▶ _THE PROBLEM_
Keep to the lines from the one with "## Getting To Know Yeoman" through the end of the data, and write them out exactly.

▶ _DATASET EXTRACT_
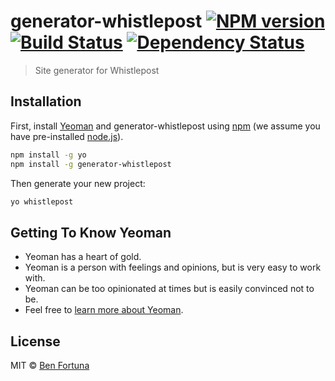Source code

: # generator-whistlepost [![NPM version][npm-image]][npm-url] [![Build Status][travis-image]][travis-url] [![Dependency Status][daviddm-image]][daviddm-url]
> Site generator for Whistlepost

## Installation

First, install [Yeoman](http://yeoman.io) and generator-whistlepost using [npm](https://www.npmjs.com/) (we assume you have pre-installed [node.js](https://nodejs.org/)).

```bash
npm install -g yo
npm install -g generator-whistlepost
```

Then generate your new project:

```bash
yo whistlepost
```

## Getting To Know Yeoman

 * Yeoman has a heart of gold.
 * Yeoman is a person with feelings and opinions, but is very easy to work with.
 * Yeoman can be too opinionated at times but is easily convinced not to be.
 * Feel free to [learn more about Yeoman](http://yeoman.io/).

## License

MIT © [Ben Fortuna](http://basepatterns.org)


[npm-image]: https://badge.fury.io/js/generator-whistlepost.svg
[npm-url]: https://npmjs.org/package/generator-whistlepost
[travis-image]: https://travis-ci.com/micronode/generator-whistlepost.svg?branch=master
[travis-url]: https://travis-ci.com/micronode/generator-whistlepost
[daviddm-image]: https://david-dm.org/micronode/generator-whistlepost.svg?theme=shields.io
[daviddm-url]: https://david-dm.org/micronode/generator-whistlepost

▶ _SOLUTION_
## Getting To Know Yeoman

 * Yeoman has a heart of gold.
 * Yeoman is a person with feelings and opinions, but is very easy to work with.
 * Yeoman can be too opinionated at times but is easily convinced not to be.
 * Feel free to [learn more about Yeoman](http://yeoman.io/).

## License

MIT © [Ben Fortuna](http://basepatterns.org)


[npm-image]: https://badge.fury.io/js/generator-whistlepost.svg
[npm-url]: https://npmjs.org/package/generator-whistlepost
[travis-image]: https://travis-ci.com/micronode/generator-whistlepost.svg?branch=master
[travis-url]: https://travis-ci.com/micronode/generator-whistlepost
[daviddm-image]: https://david-dm.org/micronode/generator-whistlepost.svg?theme=shields.io
[daviddm-url]: https://david-dm.org/micronode/generator-whistlepost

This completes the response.